Il faut dire que le jugement prononcé par la cour d'assises d'Evry en a surpris plus d’un, quinze ans de réclusion criminelle pour tentative de meurtre avec préméditation et violence avec arme, alors que l’avocat général avait requis douze ans de réclusion criminelle lors de son réquisitoire.

Un verdict que Marie Dosé, avocate de la victime, interprète comme le désaveu « d’un système de défense qui visait à poursuivre ce qu’il se passe à Corbeil-Essonnes devant une cour d’assises ».

Avec ou sans préméditation, telle était la question

« Ce qu’il se passe à Corbeil-Essonnes », c’est ce qui n’a cessé d’apparaître en toile de fond de ce procès, à savoir « le système Dassault », la suspicion d’achats de voix lors des élections municipales de 2008 et 2009 et les conflits que cette distribution d’argent aurait entraîné.

Si Younès Bounouara, quarante trois ans, n’a jamais caché avoir tiré sur Fatah Hou le 19 février 2013, il a expliqué avoir agi après plusieurs années « de harcèlement, de menaces et de tentatives de racket » de la part de la bande à Fatah Hou. Il aurait même été « passé à tabac ». Des pressions qui trouveraient leur origine dans les deux millions d’euros versés en 2011 par Serge Dassault à l’accusé pour le remercier des services qu’il lui rendait dans le quartier des Tarterêts depuis 1995, « cela a fait des jaloux au sein de personnes qui ont grandi dans le même quartier que moi », a déclaré le prévenu au cours du procès.

C’est précisément sur ces éléments que s’est bâtie toute la défense du prévenu, notamment les plaidoiries de ses avocats réclamant l’abandon des charges concernant la préméditation et l’intention de tuer, « il faut parler des violences à Corbeil-Essonnes, a martelé Karine Bouden, l’avocate de l’accusé.
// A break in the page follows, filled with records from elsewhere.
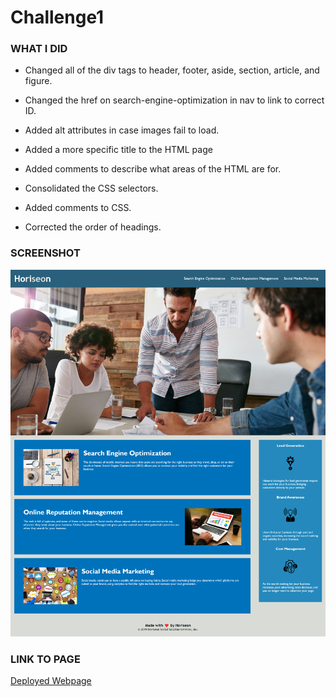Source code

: # Challenge1


### WHAT I DID
* Changed all of the div tags to header, footer, aside, section, article, and figure.

* Changed the href on search-engine-optimization in nav to link to correct ID.

* Added alt attributes in case images fail to load.

* Added a more specific title to the HTML page

* Added comments to describe what areas of the HTML are for.

* Consolidated the CSS selectors.

* Added comments to CSS.

* Corrected the order of headings.

### SCREENSHOT

![Screenshot of page](https://github.com/jgood13/challenge1/blob/main/assets/images/challenge1screenshot.png?raw=true "Page Screenshot")

### LINK TO PAGE

<a href="https://jgood13.github.io/challenge1/" target="_blank">Deployed Webpage</a>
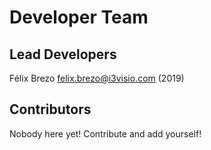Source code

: Developer Team
==============

Lead Developers
---------------

Félix Brezo <felix.brezo@i3visio.com> (2019)

Contributors
------------

Nobody here yet! Contribute and add yourself!
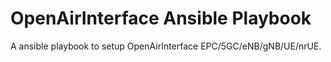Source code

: # OpenAirInterface Ansible Playbook

A ansible playbook to setup OpenAirInterface EPC/5GC/eNB/gNB/UE/nrUE.
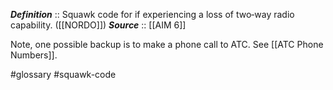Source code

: ***Definition***    :: Squawk code for if experiencing a loss of two‐way radio capability. ([[NORDO]])
***Source***         :: [[AIM 6]]

Note, one possible backup is to make a phone call to ATC.  See [[ATC Phone Numbers]].

#glossary #squawk-code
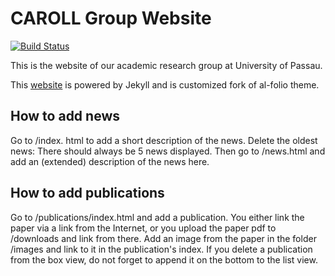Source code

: # CAROLL Group Website


[![Build Status](https://travis-ci.com/ca-roll/ca-roll.github.io.svg?branch=develop)](https://travis-ci.com/ca-roll/ca-roll.github.io)

This is the website of our academic research group at University of Passau.

This [website](https://ca-roll.github.io) is powered by Jekyll and is customized fork of al-folio theme.


## How to add news
Go to /index. html to add a short description of the news. Delete the oldest news: There should always be 5 news displayed.
Then go to /news.html and add an (extended) description of the news here.

## How to add publications
Go to /publications/index.html and add a publication. You either link the paper via a link from the Internet, or you upload the paper pdf to /downloads and link from there. Add an image from the paper in the folder /images and link to it in the publication's index. If you delete a publication from the box view, do not forget to append it on the bottom to the list view.



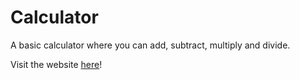 # Calculator

A basic calculator where you can add, subtract, multiply and divide.

Visit the website [here](https://28goo.github.io/Calculator/)!
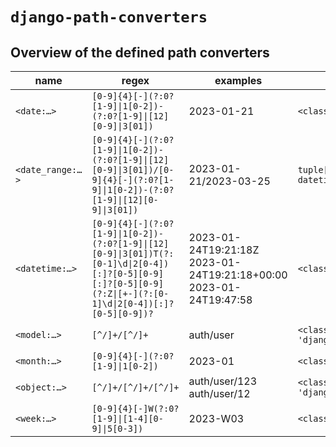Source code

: # `django-path-converters`

## Overview of the defined path converters

<!-- path converters -->
|      name      |                                                                        regex                                                                        |                             examples                             |                 type                  |              also accepts               |
|----------------|-----------------------------------------------------------------------------------------------------------------------------------------------------|------------------------------------------------------------------|---------------------------------------|-----------------------------------------|
|`<date:…>`      |`[0-9]{4}[-](?:0?[1-9]\|1[0-2])-(?:0?[1-9]\|[12][0-9]\|3[01])`                                                                                          |2023-01-21                                                        |`<class 'datetime.date'>`              |                                         |
|`<date_range:…>`|`[0-9]{4}[-](?:0?[1-9]\|1[0-2])-(?:0?[1-9]\|[12][0-9]\|3[01])/[0-9]{4}[-](?:0?[1-9]\|1[0-2])-(?:0?[1-9]\|[12][0-9]\|3[01])`                                |2023-01-21/2023-03-25                                             |`tuple[datetime.date, datetime.date]`  |                                         |
|`<datetime:…>`  |`[0-9]{4}[-](?:0?[1-9]\|1[0-2])-(?:0?[1-9]\|[12][0-9]\|3[01])T(?:[0-1]\d\|2[0-4])[:]?[0-5][0-9][:]?[0-5][0-9](?:Z\|[+-](?:[0-1]\d\|2[0-4])[:]?[0-5][0-9])?`|2023-01-24T19:21:18Z 2023-01-24T19:21:18+00:00 2023-01-24T19:47:58|`<class 'datetime.datetime'>`          |<class 'datetime.date'>                  |
|`<model:…>`     |`[^/]+/[^/]+`                                                                                                                                        |auth/user                                                         |`<class 'django.db.models.base.Model'>`|<class 'django.db.models.base.ModelBase'>|
|`<month:…>`     |`[0-9]{4}[-](?:0?[1-9]\|1[0-2])`                                                                                                                      |2023-01                                                           |`<class 'datetime.date'>`              |                                         |
|`<object:…>`    |`[^/]+/[^/]+/[^/]+`                                                                                                                                  |auth/user/123 auth/user/12                                        |`<class 'django.db.models.base.Model'>`|                                         |
|`<week:…>`      |`[0-9]{4}[-]W(?:0?[1-9]\|[1-4][0-9]\|5[0-3])`                                                                                                          |2023-W03                                                          |`<class 'datetime.date'>`              |                                         |
<!-- end path converters -->
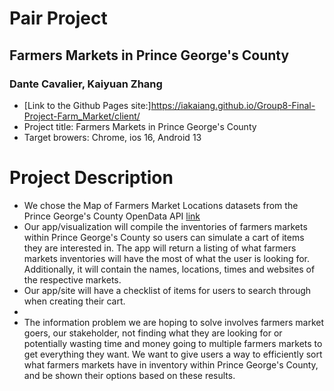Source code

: # Pair Project
## Farmers Markets in Prince George's County
### Dante Cavalier, Kaiyuan Zhang

- [Link to the Github Pages site:]https://iakaiang.github.io/Group8-Final-Project-Farm_Market/client/
- Project title: Farmers Markets in Prince George's County 
- Target browers: Chrome, ios 16, Android 13

# Project Description
- We chose the Map of Farmers Market Locations datasets from the Prince George's County
OpenData API [link](https://data.princegeorgescountymd.gov/Community/Map-of-Farmers-Market-locations/bfif-wvjj)
- Our app/visualization will compile the inventories of farmers markets within Prince George's
County so users can simulate a cart of items they are interested in. The app will return a listing of what farmers markets inventories will have the most of what the user is looking for. Additionally, it
will contain the names, locations, times and websites of the respective markets.
- Our app/site will have a checklist of items for users to search through when creating
their cart.
- 
- The information problem we are hoping to solve involves farmers market goers, our stakeholder,
not finding what they are looking for or potentially wasting time and money going to multiple
farmers markets to get everything they want. We want to give users a way to efficiently sort what farmers markets have in inventory within Prince George's County, and be shown their options based on these results. 
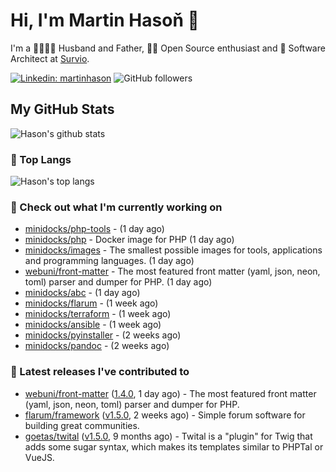 # Hi, I'm Martin Hasoň 👋

I'm a 👨‍👩‍👧‍👦 Husband and Father, 🧑‍💻 Open Source enthusiast and 📐 Software Architect at [Survio](https://www.survio.com).

[![Linkedin: martinhason](https://img.shields.io/badge/-Martin%20Hasoň-blue?style=flat-square&logo=Linkedin&logoColor=white&link=https://www.linkedin.com/in/martinhason/)](https://www.linkedin.com/in/martinhason/)
![GitHub followers](https://img.shields.io/github/followers/hason?label=Follow&style=social)


## My GitHub Stats
![Hason's github stats](https://github-readme-stats.vercel.app/api?username=hason&show_icons=true&include_all_commits=true&theme=dracula&hide_border=true&hide_title=true)

### 💾 Top Langs
![Hason's top langs](https://github-readme-stats.vercel.app/api/top-langs/?username=hason&layout=compact&theme=dracula&hide_border=true&hide_title=true)

### 👷 Check out what I'm currently working on

- [minidocks/php-tools](https://github.com/minidocks/php-tools) -  (1 day ago)
- [minidocks/php](https://github.com/minidocks/php) - Docker image for PHP (1 day ago)
- [minidocks/images](https://github.com/minidocks/images) - The smallest possible images for tools, applications and programming languages. (1 day ago)
- [webuni/front-matter](https://github.com/webuni/front-matter) - The most featured front matter (yaml, json, neon, toml) parser and dumper for PHP. (1 day ago)
- [minidocks/abc](https://github.com/minidocks/abc) -  (1 day ago)
- [minidocks/flarum](https://github.com/minidocks/flarum) -  (1 week ago)
- [minidocks/terraform](https://github.com/minidocks/terraform) -  (1 week ago)
- [minidocks/ansible](https://github.com/minidocks/ansible) -  (1 week ago)
- [minidocks/pyinstaller](https://github.com/minidocks/pyinstaller) -  (2 weeks ago)
- [minidocks/pandoc](https://github.com/minidocks/pandoc) -  (2 weeks ago)

### 🔭 Latest releases I've contributed to

- [webuni/front-matter](https://github.com/webuni/front-matter) ([1.4.0](https://github.com/webuni/front-matter/releases/tag/1.4.0), 1 day ago) - The most featured front matter (yaml, json, neon, toml) parser and dumper for PHP.
- [flarum/framework](https://github.com/flarum/framework) ([v1.5.0](https://github.com/flarum/framework/releases/tag/v1.5.0), 2 weeks ago) - Simple forum software for building great communities.
- [goetas/twital](https://github.com/goetas/twital) ([v1.5.0](https://github.com/goetas/twital/releases/tag/v1.5.0), 9 months ago) - Twital is a &#34;plugin&#34; for Twig that adds some sugar syntax, which makes its templates similar to PHPTal or VueJS.
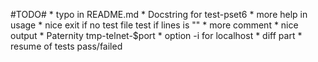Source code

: #TODO#
    * typo in README.md
    * Docstring for test-pset6
    * more help in usage
    * nice exit if no test file
        test if lines is ""
    * more comment
    * nice output
    * Paternity tmp-telnet-$port
    * option -i for localhost
    * diff part
    * resume of tests pass/failed
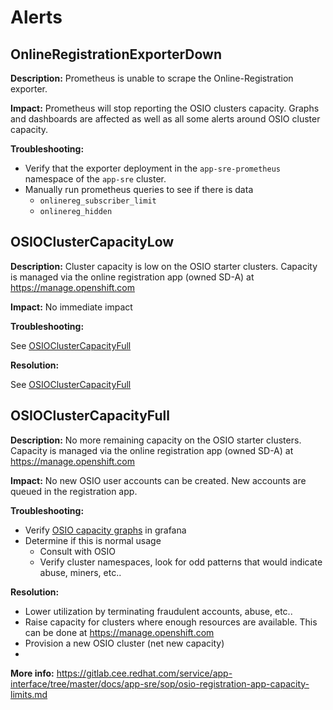 # Alerts

## OnlineRegistrationExporterDown

**Description:** Prometheus is unable to scrape the Online-Registration exporter.

**Impact:** Prometheus will stop reporting the OSIO clusters capacity. Graphs and dashboards are affected as well as all some alerts around OSIO cluster capacity.

**Troubleshooting:**
- Verify that the exporter deployment in the `app-sre-prometheus` namespace of the `app-sre` cluster.
- Manually run prometheus queries to see if there is data
    - `onlinereg_subscriber_limit`
    - `onlinereg_hidden`

## OSIOClusterCapacityLow

**Description:** Cluster capacity is low on the OSIO starter clusters. Capacity is managed via the online registration app (owned SD-A) at https://manage.openshift.com

**Impact:** No immediate impact

**Troubleshooting:**

See [OSIOClusterCapacityFull](#OSIOClusterCapacityFull)

**Resolution:**

See [OSIOClusterCapacityFull](#OSIOClusterCapacityFull)

## OSIOClusterCapacityFull

**Description:** No more remaining capacity on the OSIO starter clusters. Capacity is managed via the online registration app (owned SD-A) at https://manage.openshift.com

**Impact:** No new OSIO user accounts can be created. New accounts are queued in the registration app.

**Troubleshooting:**

- Verify [OSIO capacity graphs](https://grafana.app-sre.devshift.net/d/osio_capacity/osio-capacity?orgId=1) in grafana
- Determine if this is normal usage
    - Consult with OSIO
    - Verify cluster namespaces, look for odd patterns that would indicate abuse, miners, etc..

**Resolution:**

- Lower utilization by terminating fraudulent accounts, abuse, etc..
- Raise capacity for clusters where enough resources are available. This can be done at https://manage.openshift.com
- Provision a new OSIO cluster (net new capacity)
- 

**More info:** https://gitlab.cee.redhat.com/service/app-interface/tree/master/docs/app-sre/sop/osio-registration-app-capacity-limits.md
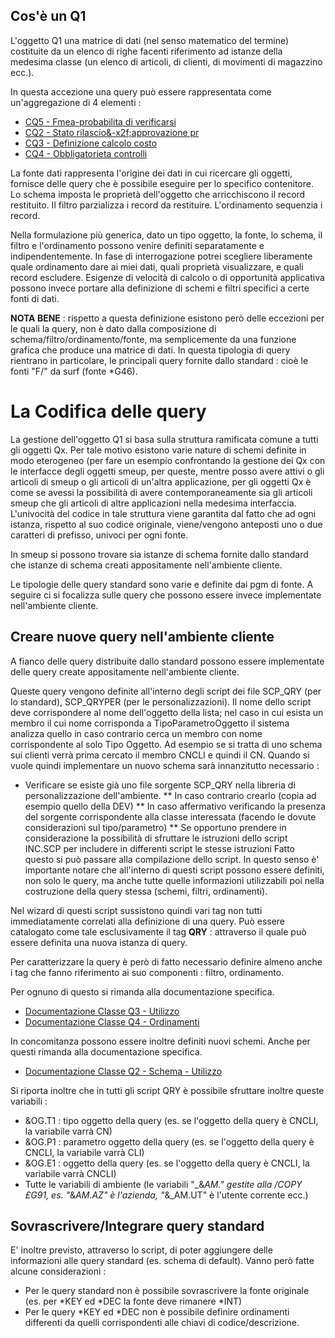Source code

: ## Cos'è un Q1

L'oggetto Q1 una matrice di dati (nel senso matematico del termine) costituite da un elenco di righe facenti riferimento ad istanze della medesima classe (un elenco di articoli, di clienti, di movimenti di magazzino ecc.).

In questa accezione una query può essere rappresentata come un'aggregazione di 4 elementi : 
- [CQ5 - Fmea-probabilita di verificarsi](Sorgenti/OG//Q5)
- [CQ2 - Stato rilascio&-x2f;approvazione pr](Sorgenti/OG//Q2)
- [CQ3 - Definizione calcolo costo](Sorgenti/OG//Q3)
- [CQ4 - Obbligatorieta  controlli](Sorgenti/OG//Q4)

La fonte dati rappresenta l'origine dei dati in cui ricercare gli oggetti, fornisce delle query che è possibile eseguire per lo specifico contenitore.
Lo schema imposta le proprietà dell'oggetto che arricchiscono il record restituito. Il filtro parzializza i record da restituire. L'ordinamento sequenzia i record.

Nella formulazione più generica, dato un tipo oggetto, la fonte, lo schema, il filtro e l'ordinamento possono venire definiti separatamente e indipendentemente. In fase di interrogazione  potrei scegliere liberamente quale ordinamento dare ai miei dati,  quali proprietà visualizzare, e quali record escludere.
Esigenze di velocità di calcolo o di opportunità applicativa possono invece portare  alla definizione di schemi e filtri specifici a certe fonti di dati.

**NOTA BENE** :  rispetto a questa definizione esistono però delle eccezioni per le quali la query, non è dato dalla composizione di schema/filtro/ordinamento/fonte, ma semplicemente da una funzione grafica che produce una matrice di dati.
In questa tipologia di query rientrano in particolare, le principali query fornite dallo standard :  cioè le fonti "F/" da surf (fonte *G46).

# La Codifica delle query

La gestione dell'oggetto Q1 si basa sulla struttura ramificata comune a tutti gli oggetti Qx. Per tale motivo esistono varie nature di schemi definite in modo eterogeneo (per fare un esempio confrontando la gestione dei Qx con le interfacce degli oggetti smeup, per queste, mentre posso avere attivi o gli articoli di smeup o gli articoli di un'altra applicazione, per gli oggetti Qx è come se avessi la possibilità di avere contemporaneamente sia gli articoli smeup che gli articoli di altre applicazioni nella medesima interfaccia. L'univocità del codice in tale struttura viene garantita dal fatto che ad ogni istanza, rispetto al suo codice originale, viene/vengono anteposti uno o due caratteri di prefisso, univoci per ogni fonte.

In smeup si possono trovare sia istanze di schema fornite dallo standard che istanze di schema creati appositamente nell'ambiente cliente.

Le tipologie delle query standard sono varie e definite dai pgm di fonte. A seguire ci si focalizza sulle query che possono essere invece implementate nell'ambiente cliente.

## Creare nuove query nell'ambiente cliente

A fianco delle query distribuite dallo standard possono essere implementate delle query create appositamente nell'ambiente cliente.

Queste query vengono definite all'interno degli script dei file SCP_QRY (per lo standard), SCP_QRYPER (per le personalizzazioni).
Il nome dello script deve corrispondere al nome dell'oggetto della lista; nel caso in cui esista un membro il cui nome corrisponda a TipoParametroOggetto il sistema analizza quello in caso contrario cerca un membro con nome corrispondente al solo Tipo Oggetto. Ad esempio se si tratta di uno schema sui clienti verrà prima cercato il membro CNCLI e quindi il CN.
Quando si vuole quindi implementare un nuovo schema sarà innanzitutto necessario : 
* Verificare se esiste già uno file sorgente SCP_QRY nella libreria di personalizzazione dell'ambiente.
** In caso contrario crearlo (copia ad esempio quello della DEV)
** In caso affermativo verificando la presenza del sorgente corrispondente alla classe interessata (facendo le dovute considerazioni sul tipo/parametro)
** Se opportuno prendere in considerazione la possibilità di sfruttare le istruzioni dello script INC.SCP per includere in differenti script le stesse istruzioni
Fatto questo si può passare alla compilazione dello script. In questo senso è' importante notare che all'interno di questi script possono essere definiti, non solo le query, ma anche tutte quelle informazioni utilizzabili poi nella costruzione della query stessa (schemi, filtri, ordinamenti).

Nel wizard di questi script sussistono quindi vari tag non tutti immediatamente correlati
alla definizione di una query. Può essere catalogato come tale esclusivamente il tag **QRY** : 
attraverso il quale può essere definita una nuova istanza di query.

Per caratterizzare la query è però di fatto necessario definire almeno anche i tag che fanno riferimento ai suo componenti :  filtro, ordinamento.

Per ognuno di questo si rimanda alla documentazione specifica.

- [Documentazione Classe Q3 - Utilizzo](Sorgenti/MB/DOC_OGG/OG_Q3)
- [Documentazione Classe Q4 - Ordinamenti](Sorgenti/MB/DOC_OGG/OG_Q4)

In concomitanza possono essere inoltre definiti nuovi schemi. Anche per questi rimanda alla documentazione specifica.
- [Documentazione Classe Q2 - Schema - Utilizzo](Sorgenti/MB/DOC_OGG/OG_Q2)

Si riporta inoltre che in tutti gli script QRY è possibile sfruttare inoltre queste variabili : 
* &OG.T1 :  tipo oggetto della query (es. se l'oggetto della query è CNCLI, la variabile varrà CN)
* &OG.P1 :  parametro oggetto della query (es. se l'oggetto della query è CNCLI, la variabile varrà CLI)
* &OG.E1 :  oggetto della query (es. se l'oggetto della query è CNCLI, la variabile varrà CNCLI)
* Tutte le variabili di ambiente (le variabili "_&_AM." gestite alla /COPY £G91, es. "_&_AM.AZ" è l'azienda, "_&_AM.UT" è l'utente corrente ecc.)

## Sovrascrivere/Integrare query standard

E' inoltre previsto, attraverso lo script, di poter aggiungere delle informazioni alle query standard (es. schema di default). Vanno però fatte alcune considerazioni : 
* Per le query standard non è possibile sovrascrivere la fonte originale (es. per *KEY ed *DEC la fonte deve rimanere *INT)
* Per le query *KEY ed *DEC non è possibile definire ordinamenti differenti da quelli corrispondenti alle chiavi di codice/descrizione.




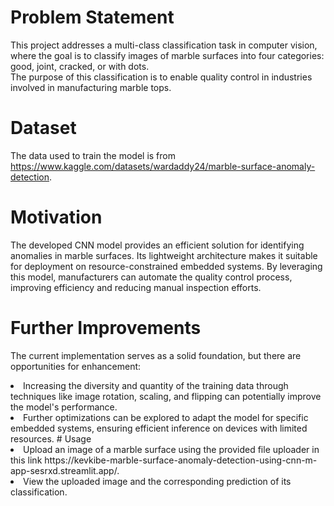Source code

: # Problem Statement
This project addresses a multi-class classification task in computer vision, where the goal is to classify images of marble surfaces into four categories: good, joint, cracked, or with dots.<br> The purpose of this classification is to enable quality control in industries involved in manufacturing marble tops.  
# Dataset
The data used to train the model is from https://www.kaggle.com/datasets/wardaddy24/marble-surface-anomaly-detection. 
# Motivation
The developed CNN model provides an efficient solution for identifying anomalies in marble surfaces. Its lightweight architecture makes it suitable for deployment on resource-constrained embedded systems. By leveraging this model, manufacturers can automate the quality control process, improving efficiency and reducing manual inspection efforts.
# Further Improvements
The current implementation serves as a solid foundation, but there are opportunities for enhancement:
<li>Increasing the diversity and quantity of the training data through techniques like image rotation, scaling, and flipping can potentially improve the model's performance.
<li>Further optimizations can be explored to adapt the model for specific embedded systems, ensuring efficient inference on devices with limited resources.
# Usage
<li>Upload an image of a marble surface using the provided file uploader in this link https://kevkibe-marble-surface-anomaly-detection-using-cnn-m-app-sesrxd.streamlit.app/.
<li>View the uploaded image and the corresponding prediction of its classification.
Sinon, comment voulez-vous contextualiser ce qu’il s’est passé ? ».

Son client serait en effet passé à l’acte après une altercation avec la victime. « Poussé à bout », il aurait « craqué », tirant sur la voiture de Fatah Hou pour lui « faire peur » et pour qu’il « le laisse tranquille ». Il l’aurait alors touché accidentellement au thorax et à la colonne vertébrale, « je n’ai pas de problème avec le fait qu’il soit coupable de violence volontaire avec arme puisque c’est un fait », a poursuivi l’avocate, « mais cela ne suffit pas à conclure à la préméditation, il n’avait rien organisé ».

« L’intention de donner la mort »

Mardi 17 Mai 2016, l’avocat général avait en effet requis douze ans de prison pour tentative de meurtre avec préméditation. A la suite de l’altercation avec Fatah Hou, les écoutes téléphonique ont révélé que le prévenu a appelé plusieurs amis pour leur dire qu’il allait « crever et canarder » la future victime, demandant notamment à sa femme d’aller lui chercher « son pétard », « il a tiré calmement avec l’intention de donner la mort », a donc estimé le parquet.

« Cela ne constitue en rien la préméditation puisqu’il a agi sous le coup de la colère, après une altercation alors qu’il se rendait à un rendez-vous professionnel », a tenté de justifier l’avocate de l’accusé. « Rien n’était prévu, la preuve, sa femme faisait ses courses au moment du coup de fil ». Avant de faire remarquer que « mon client a ouvert le feu près du café où il avait ses habitudes, en pleine journée et en public, alors qu’il savait son téléphone sur écoute et qu’il n’avait pas prévu sa fuite puisqu’il n’avait même pas d’argent. Vous parlez d’une organisation ».

Marie Dosé s’est de son côté interrogée sur les propos redondants des vingt deux témoins cités par la défense, notamment ceux de la sphère corbeil-essonnoise qui n’avaient « pas de preuves mais ont tous dit la même chose ». Elle s’est également dite surprise d’entendre que Younès Bounouara était victime de harcèlement et de menaces « sans qu’il n’est jamais porté plainte ».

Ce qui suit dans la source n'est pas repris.